What needs to be done:
In the material below, find every line with "startup" and pull it out.
※
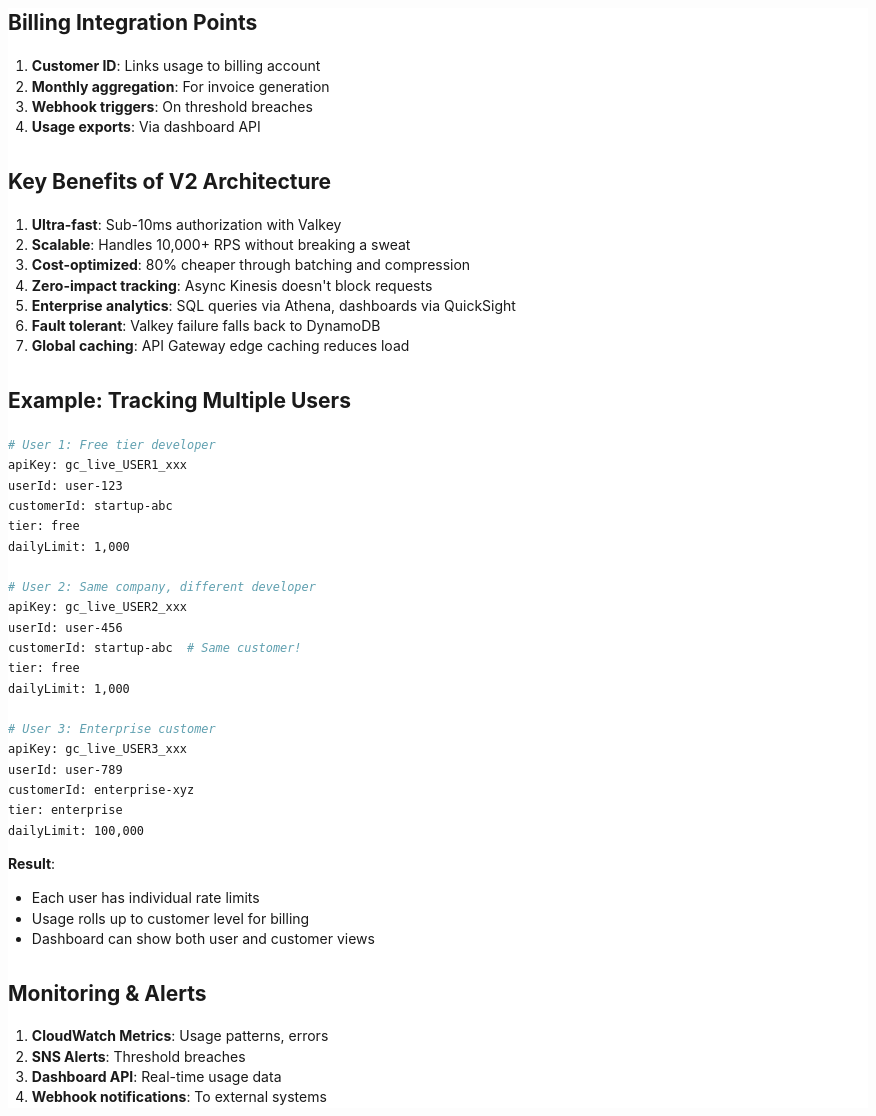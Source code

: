 ## Billing Integration Points

1. **Customer ID**: Links usage to billing account
2. **Monthly aggregation**: For invoice generation
3. **Webhook triggers**: On threshold breaches
4. **Usage exports**: Via dashboard API

## Key Benefits of V2 Architecture

1. **Ultra-fast**: Sub-10ms authorization with Valkey
2. **Scalable**: Handles 10,000+ RPS without breaking a sweat
3. **Cost-optimized**: 80% cheaper through batching and compression
4. **Zero-impact tracking**: Async Kinesis doesn't block requests
5. **Enterprise analytics**: SQL queries via Athena, dashboards via QuickSight
6. **Fault tolerant**: Valkey failure falls back to DynamoDB
7. **Global caching**: API Gateway edge caching reduces load

## Example: Tracking Multiple Users

```bash
# User 1: Free tier developer
apiKey: gc_live_USER1_xxx
userId: user-123
customerId: startup-abc
tier: free
dailyLimit: 1,000

# User 2: Same company, different developer  
apiKey: gc_live_USER2_xxx
userId: user-456
customerId: startup-abc  # Same customer!
tier: free
dailyLimit: 1,000

# User 3: Enterprise customer
apiKey: gc_live_USER3_xxx
userId: user-789
customerId: enterprise-xyz
tier: enterprise
dailyLimit: 100,000
```

**Result**: 
- Each user has individual rate limits
- Usage rolls up to customer level for billing
- Dashboard can show both user and customer views

## Monitoring & Alerts

1. **CloudWatch Metrics**: Usage patterns, errors
2. **SNS Alerts**: Threshold breaches
3. **Dashboard API**: Real-time usage data
4. **Webhook notifications**: To external systems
※
Exercise output:
customerId: startup-abc
customerId: startup-abc  # Same customer!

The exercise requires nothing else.